Court upholds decency standard

NEA given greenlight to reject grants

WASHINGTON — Cultural conservatives scored a victory Thursday when the Supreme Court ruled the National Endowment for the Arts has the right to reject a grant request because it does not meet a congressionally prescribed standard of decency.

The decision will make it easier for the NEA to operate in a Republican-controlled Congress, but the lawyer for artists who brought the lawsuit said it ignores the “real world chilling effect” of the decency standard.

But NEA’s new chairman William Ivey applauded the Supreme Court decision saying it is a “reaffirmation of the agency’s discretion in funding the highest quality art in America.”

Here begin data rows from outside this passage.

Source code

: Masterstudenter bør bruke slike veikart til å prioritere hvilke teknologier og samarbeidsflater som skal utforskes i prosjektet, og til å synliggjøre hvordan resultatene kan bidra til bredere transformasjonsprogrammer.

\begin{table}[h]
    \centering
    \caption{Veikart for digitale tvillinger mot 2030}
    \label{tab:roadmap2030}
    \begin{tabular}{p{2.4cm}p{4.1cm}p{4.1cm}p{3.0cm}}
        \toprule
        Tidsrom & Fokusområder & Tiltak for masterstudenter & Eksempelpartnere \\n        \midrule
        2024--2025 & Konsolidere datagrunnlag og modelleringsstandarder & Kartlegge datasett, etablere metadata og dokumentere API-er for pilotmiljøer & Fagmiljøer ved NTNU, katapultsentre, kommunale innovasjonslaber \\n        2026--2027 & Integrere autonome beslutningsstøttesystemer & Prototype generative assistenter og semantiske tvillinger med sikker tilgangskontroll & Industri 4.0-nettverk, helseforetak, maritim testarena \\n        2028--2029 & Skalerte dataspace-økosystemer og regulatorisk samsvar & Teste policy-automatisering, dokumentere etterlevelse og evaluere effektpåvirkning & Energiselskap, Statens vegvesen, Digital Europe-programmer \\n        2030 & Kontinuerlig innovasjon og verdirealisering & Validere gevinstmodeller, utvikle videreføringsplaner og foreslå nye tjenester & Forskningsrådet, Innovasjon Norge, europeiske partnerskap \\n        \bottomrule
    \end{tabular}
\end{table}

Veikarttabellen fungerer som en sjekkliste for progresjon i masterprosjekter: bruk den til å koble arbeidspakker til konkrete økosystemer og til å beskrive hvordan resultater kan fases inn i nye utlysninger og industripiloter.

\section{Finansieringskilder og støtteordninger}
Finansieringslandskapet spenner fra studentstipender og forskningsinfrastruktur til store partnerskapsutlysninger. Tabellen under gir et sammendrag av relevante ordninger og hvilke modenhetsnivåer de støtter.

The Supreme Court case traces its roots back to the NEA’s decision back in the 1980s to fund controversial artists such as Robert Mapplethorpe and Andres Serano. Mapplethorpe’s homoerotic photos and Serano’s photos, one of which featured a crucifix dunked in a jar of urine, earned the ire of congressional conservatives.

House Speaker Newt Gingrich (R-Ga.) said Thursday the Supreme Court decision “validated the right of American people to not pay for art that offends their sensibilities.”

In 1990 Congress adopted legislation that requires the NEA, when awarding grants, to take into account “the general standard of decency and respect for the diverse beliefs and values of the American public.”